## REQUIRED WORK
Within the entries underneath, how many lines include the string "software"? State only the number.

## DATA FOR THIS EXERCISE
━━━━━━━━

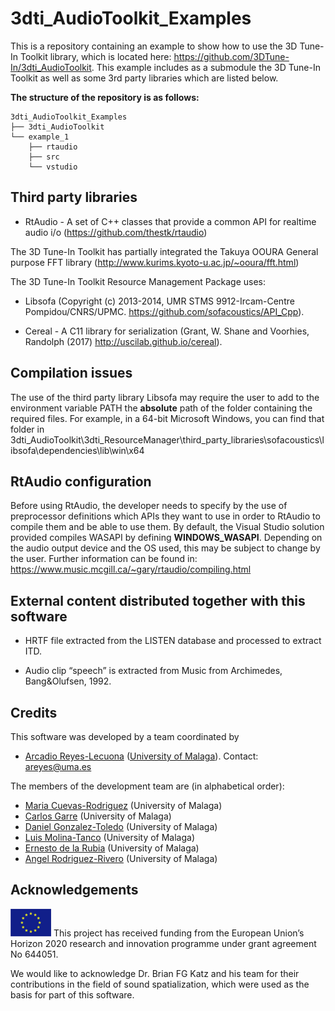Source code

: # 3dti_AudioToolkit_Examples
This is a repository containing an example to show how to use the 3D Tune-In Toolkit library, which is located here: https://github.com/3DTune-In/3dti_AudioToolkit. This example includes as a submodule the 3D Tune-In Toolkit as well as some 3rd party libraries which are listed below.

**The structure of the repository is as follows:**
```
3dti_AudioToolkit_Examples
├── 3dti_AudioToolkit
└── example_1
    ├── rtaudio
    ├── src
    └── vstudio
```

## Third party libraries

* RtAudio - A set of C++ classes that provide a common API for realtime audio i/o (https://github.com/thestk/rtaudio)

The 3D Tune-In Toolkit has partially integrated the Takuya OOURA General purpose FFT library (http://www.kurims.kyoto-u.ac.jp/~ooura/fft.html)  

The 3D Tune-In Toolkit Resource Management Package uses: 
* Libsofa (Copyright (c) 2013-2014, UMR STMS 9912-Ircam-Centre Pompidou/CNRS/UPMC. https://github.com/sofacoustics/API_Cpp). 

* Cereal - A C11 library for serialization (Grant, W. Shane and Voorhies, Randolph (2017) http://uscilab.github.io/cereal).  

## Compilation issues
The use of the third party library Libsofa may require the user to add to the environment variable PATH the **absolute** path of the folder containing the required files. For example, in a 64-bit Microsoft Windows, you can find that folder in 3dti_AudioToolkit\3dti_ResourceManager\third_party_libraries\sofacoustics\libsofa\dependencies\lib\win\x64

## RtAudio configuration
Before using RtAudio, the developer needs to specify by the use of preprocessor definitions which APIs they want to use in order to RtAudio to compile them and be able to use them. By default, the Visual Studio solution provided compiles WASAPI by defining ____WINDOWS_WASAPI____. Depending on the audio output device and the OS used, this may be subject to change by the user. Further information can be found in: https://www.music.mcgill.ca/~gary/rtaudio/compiling.html

## External content distributed together with this software 

*	HRTF file extracted from the LISTEN database and processed to extract ITD.

*	Audio clip “speech” is extracted from Music from Archimedes, Bang&Olufsen, 1992. 

## Credits

This software was developed by a team coordinated by 
-	[Arcadio Reyes-Lecuona](https://github.com/areyesl) ([University of Malaga](https://www.uma.es/)). Contact: areyes@uma.es  

The members of the development team are (in alphabetical order):
- [Maria Cuevas-Rodriguez](https://github.com/mariacuevas) (University of Malaga)
- [Carlos Garre](https://github.com/carlosgarre) (University of Malaga)
- [Daniel Gonzalez-Toledo](https://github.com/dgonzalezt) (University of Malaga)
- [Luis Molina-Tanco](https://github.com/lmtanco) (University of Malaga)
- [Ernesto de la Rubia](https://github.com/ernestodelarubia) (University of Malaga)
- [Angel Rodriguez-Rivero](https://github.com/ardgzrivero) (University of Malaga)

## Acknowledgements 

![European Union](EU_flag.png "European Union") This project has received funding from the European Union’s Horizon 2020 research and innovation programme under grant agreement No 644051. 

We would like to acknowledge Dr. Brian FG Katz and his team for their contributions in the field of sound spatialization, which were used as the basis for part of this software.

━━━━━━━━

## ANSWER TO THIS PROBLEM
3